And, if you’re looking for the likeliest candidate for a crisis, sterling stands out from all other major traded currencies.

The real problem, frightening in its implications, is that there are almost no fundamental grounds for holding the pound. The economy is weak, depending entirely on the spending of borrowed money to deliver any growth at all. The current administration has been left in office, but stripped of power, by an electoral debacle which could hardly have been worse-timed, given the immediacy of post-“Brexit” trade talks.

Even before this setback, the United Kingdom was suffering the consequences of two decades of poor leadership. Not just in economic policy, but in other areas too – ranging across the gamut from defence and foreign policy to energy, public administration and civil liberties – it’s impossible to fathom what the British people could have done to deserve such woeful governments.

In economics, where it matters most, the leadership of the UK has, time and again, proved itself almost wholly detached from reality. To a greater extent even than the United States, successive administrations have turned Britain into a poster-child for extreme ‘laissez-faire’ economics, championing the very same mistakes (such as “light touch” regulatory negligence) that led directly to the 2008 crash.

Successive promises to “rebalance” have come to nothing, leaving the economy dangerously skewed towards speculation rather than innovation. Reflecting this, productivity is dire, and vulnerabilities now include an unsustainable deficit on the current account. Hitherto, inward investment has kept the wolf from the door, but reasons for keeping capital in the UK, let alone adding to it, have become very hard to find.

After severe forex losses since the June 2016 “Brexit” vote, overseas investors must now be wondering whether putting yet more capital into the UK amounts to pouring good money after bad. If that logic becomes a consensus view, sterling could crash, in a panic dash for the exit.

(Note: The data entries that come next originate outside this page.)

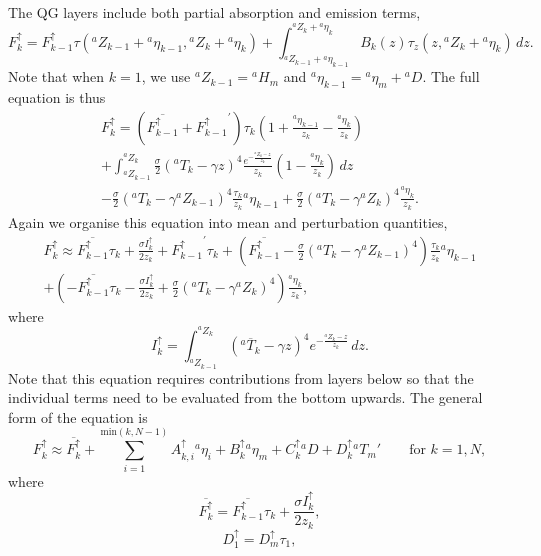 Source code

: \documentclass[11pt, a4paper,twoside]{article}
\newcommand{\etb}[2]{{{}^{#1}\eta_{#2}}}
\newcommand{\HH}[2]{{{}^{#1}H_{#2}}}
\newcommand{\Z}[2]{{{}^{#1}Z_{#2}}}
\newcommand{\T}[2]{{{}^{#1}T_{#2}}}
\newcommand{\aup}[1]{A^{\uparrow}_{#1}}
\newcommand{\bup}[1]{B^{\uparrow}_{#1}}
\newcommand{\cupp}[1]{C^{\uparrow}_{#1}}
\newcommand{\dup}[1]{D^{\uparrow}_{#1}}
\newcommand{\iup}[1]{I^{\uparrow}_{#1}}
\newcommand{\Fup}[1]{{F^{\uparrow}_{#1}}}
\newcommand{\B}[1]{{B_{#1}}}
\newcommand{\D}[1]{{}^{#1}D}
\numberwithin{equation}{section}
\begin{document}
\begin{description}
The QG layers include both partial absorption and emission terms,
\begin{equation}\label{eq:fluxn}
\Fup{k} = \Fup{k-1} \tau(\Z{a}{k-1}+\etb{a}{k-1},\Z{a}{k}+\etb{a}{k}) + \int_{\Z{a}{k-1}+\etb{a}{k-1}}^{\Z{a}{k}+\etb{a}{k}} \B{k}(z) {\tau_z(z,\Z{a}{k}+\etb{a}{k})} \, dz.
\end{equation}
Note that when $k=1$, we use $\Z{a}{k-1} = \HH{a}{m}$ and $\etb{a}{k-1} = \etb{a}{m} + \D{a}$.
The full equation is thus
\begin{multline}
\Fup{k} =  \left(\overline{\Fup{k-1}} + \Fup{k-1}^{\prime}\right) \tau_k \left(1 + \frac{\etb{a}{k-1}}{z_k} - \frac{\etb{a}{k}}{z_k}\right)  \\
+ \int_{\Z{a}{k-1}}^{\Z{a}{k}} \frac{\sigma}{2}(\T{a}{k} - \gamma z)^4  \frac{e^{-\frac{\Z{a}{k}- z }{z_k}}}{z_k} \left( 1 - \frac{\etb{a}{k}}{z_k}\right) \, dz \\
-  \frac{\sigma}{2}(\T{a}{k} - \gamma \Z{a}{k-1})^4 \frac{\tau_k}{z_k} \etb{a}{k-1} +  \frac{\sigma}{2}(\T{a}{k} - \gamma \Z{a}{k})^4 \frac{\etb{a}{k}}{z_k}.
\end{multline}
Again we organise this equation into mean and perturbation quantities,
\begin{multline}
\Fup{k} \approx \overline{\Fup{k-1}}\tau_k + \frac{\sigma \iup{k}}{2 z_k} + \Fup{k-1}^{\prime} \tau_k + \left(\overline{\Fup{k-1}} - \frac{\sigma}{2}(\T{a}{k} - \gamma \Z{a}{k-1})^4\right) \frac{\tau_k}{z_k} \etb{a}{k-1}\\
+ \left( - \overline{\Fup{k-1}} \tau_k - \frac{\sigma \iup{k}}{2 z_k}+  \frac{\sigma}{2}(\T{a}{k} - \gamma \Z{a}{k})^4  \right) \frac{\etb{a}{k}}{z_k},
\end{multline}
where
\[\iup{k} = \int_{\Z{a}{k-1}}^{\Z{a}{k}} \left(\overline{\T{a}{k}} - \gamma z\right)^4 e^{-\frac{\Z{a}{k}- z}{z_k}} \,dz.\]
Note that this equation requires contributions from layers below so that the individual terms need to be evaluated from the bottom upwards.
The general form of the equation is
\begin{equation}
\Fup{k} \approx \overline{\Fup{k}} + \sum_{i=1}^{\textrm{min}(k,N-1)}\aup{k,i}\etb{a}{i} + \bup{k} \etb{a}{m} + \cupp{k} \D{a} + \dup{k}\T{a}{m}'\quad \quad \textrm{for }k=1,N,
\end{equation}
where
\begin{equation}
\overline{\Fup{k}} =\overline{\Fup{k-1}}\tau_k + \frac{\sigma \iup{k}}{2 z_k} ,
\end{equation}
\begin{equation}
\dup{1} = \dup{m} \tau_1,

\end{equation}
\end{description}
\end{document}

A sterling slump could easily turn into a self-fulfilling prophecy, most notably through the escalating local level of debt denominated in foreign currencies. Further sharp falls in the value of the pound could push debt up to unsustainable levels.

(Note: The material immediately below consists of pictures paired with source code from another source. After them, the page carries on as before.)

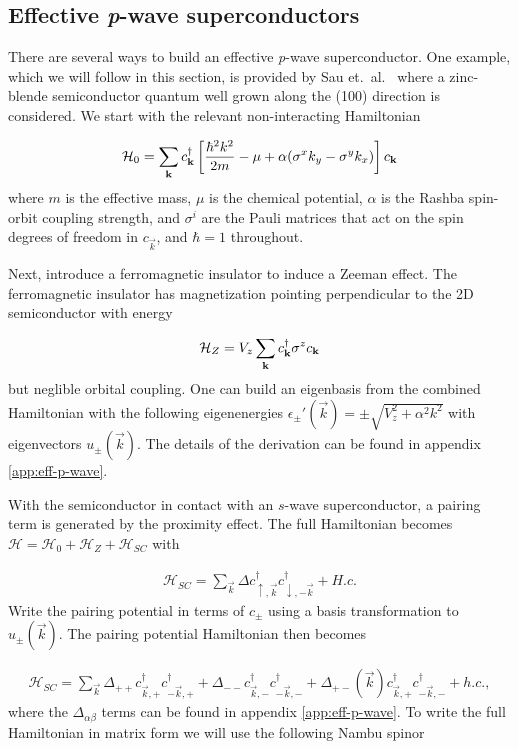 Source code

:\subsection{Effective \textit{p}-wave superconductors}
There are several ways to build an effective \textit{p}-wave superconductor.
One example, which we will follow in this section, is provided by Sau et.\ al.~\cite{sauGenericNewPlatform2010} where a zinc-blende semiconductor quantum well grown along the (100) direction is considered.
We start with the relevant non-interacting Hamiltonian

\begin{equation}
  \mathcal{H}_0 = \sum_{\mathbf{k}}  c^{\dagger}_{\mathbf{k}} \left[\frac{\hbar^2 k^2}{2m} - \mu + \alpha ( \sigma^x k_y - \sigma^y k_x) \right] c_{\mathbf{k}}
\end{equation}
where $m$ is the effective mass, $\mu$ is the chemical potential, $\alpha$ is the Rashba spin-orbit coupling strength, and $\sigma^i$ are the Pauli matrices that act on the spin degrees of freedom in $c_{\vec{k}}$, and $\hbar=1$ throughout.

Next, introduce a ferromagnetic insulator to induce a Zeeman effect.
The ferromagnetic insulator has magnetization pointing perpendicular to the 2D semiconductor with energy

\begin{equation}
  \mathcal{H}_Z = V_z \sum_{\mathbf{k}} c^{\dagger}_{\mathbf{k}} \sigma^z c_{\mathbf{k}}
\end{equation}
but neglible orbital coupling.
One can build an eigenbasis from the combined Hamiltonian with the following eigenenergies $\epsilon_{\pm}'(\vec{k}) = \pm \sqrt{V_z^2+\alpha^2 k^2}$ with eigenvectors $u_{\pm}(\vec{k})$. The details of the derivation can be found in appendix \ref{app:eff-p-wave}.

With the semiconductor in contact with an $s$-wave superconductor, a pairing term is generated by the proximity effect.
The full Hamiltonian becomes $\mathcal{H} = \mathcal{H}_0 + \mathcal{H}_Z + \mathcal{H}_{SC}$ with

\begin{align}
  \mathcal{H}_{SC} = \sum_{\vec{k}} \Delta c_{\uparrow,\vec{k}}^\dagger c_{\downarrow,-\vec{k}}^\dagger + H.c.
\end{align}
Write the pairing potential in terms of $c_{\pm}$ using a basis transformation to $u_{\pm}(\vec{k})$.
The pairing potential Hamiltonian then becomes

\begin{align}
  \mathcal{H}_{SC} = \sum_{\vec{k}} \Delta_{++}c_{\vec{k},+}^{\dagger}c_{-\vec{k},+}^{\dagger} + \Delta_{- -}c_{\vec{k},-}^{\dagger}c_{-\vec{k},-}^{\dagger} +\Delta_{+-}(\vec{k})c_{\vec{k},+}^{\dagger}c_{-\vec{k},-}^{\dagger} + h.c.,
\end{align}
where the $\Delta_{\alpha \beta}$ terms can be found in appendix \ref{app:eff-p-wave}.
To write the full Hamiltonian in matrix form we will use the following Nambu spinor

In such situations, the standard response is to raise interest rates, in order both to defend the currency and to attract foreign capital. But there are at least two reasons why this might not be workable.

First, the sheer scale of debt might make a meaningful rise in rates unaffordable.

Second, markets might interpret rate increases as a panic measure, confirming some of their doubts about the health of the economy.

The best hope for sterling in the short term is that the authorities show at least a preparedness to consider rate rises, and – above all – that foreign investors keep putting in more capital.

The trouble with this is that incentives to invest are few and far between. Most seriously, the long-standing deterioration in average earnings, with wage rises remaining adrift of inflation, doesn’t point to vibrant customer demand. This makes it hard for an investor to expect growth in sales and profits.

Moreover, there has to be a very real danger that the British will fail to secure a worthwhile post-“Brexit” trade deal with Europe. Additionally, the fractured nature of British politics makes the election of a left-leaning, pro-nationalization Labour administration a possibility too plausible to be discounted.

When negatives outweigh positives to this extent, a relentless downwards momentum can set in. If the pound continues to deteriorate, and unless government gets a grip and puts pragmatism ahead of ideology, the risk of a sterling crisis could quickly become very real indeed.

 

 

68 thoughts on “#103: Down and running?

  1. Tim, excellent as always – a well argued and objective assessment of our national plight. You say ‘it’s impossible to fathom what the British people could have done to deserve such woeful governments.’ Perhaps part of the answer is to be found in the notion that the vast majority of the public has learned absolutely nothing from The Great Financial Crash, and the national media – ‘Fourth Estate’ – has failed the nation. I suspect that very few have taken the time to become better savers or investors, and even fewer will have bothered to have read seriously or widely about the cause of the crisis or the likely long-term effects. All of this would require thought and effort, but most prefer the comfort of languishing in ignorance. Even many elderly people who despite having six decades to develop a proper grasp of money and finance remain largely ignorant. I regret very much to say that the typical Brit has learned absolutely nothing from The Financial Crash and The Great Recession. In many respects the nation is now reaping what we’ve sown. We are now taking our seats at the table of the banquet of consequences, and the menu will not be to peoples liking.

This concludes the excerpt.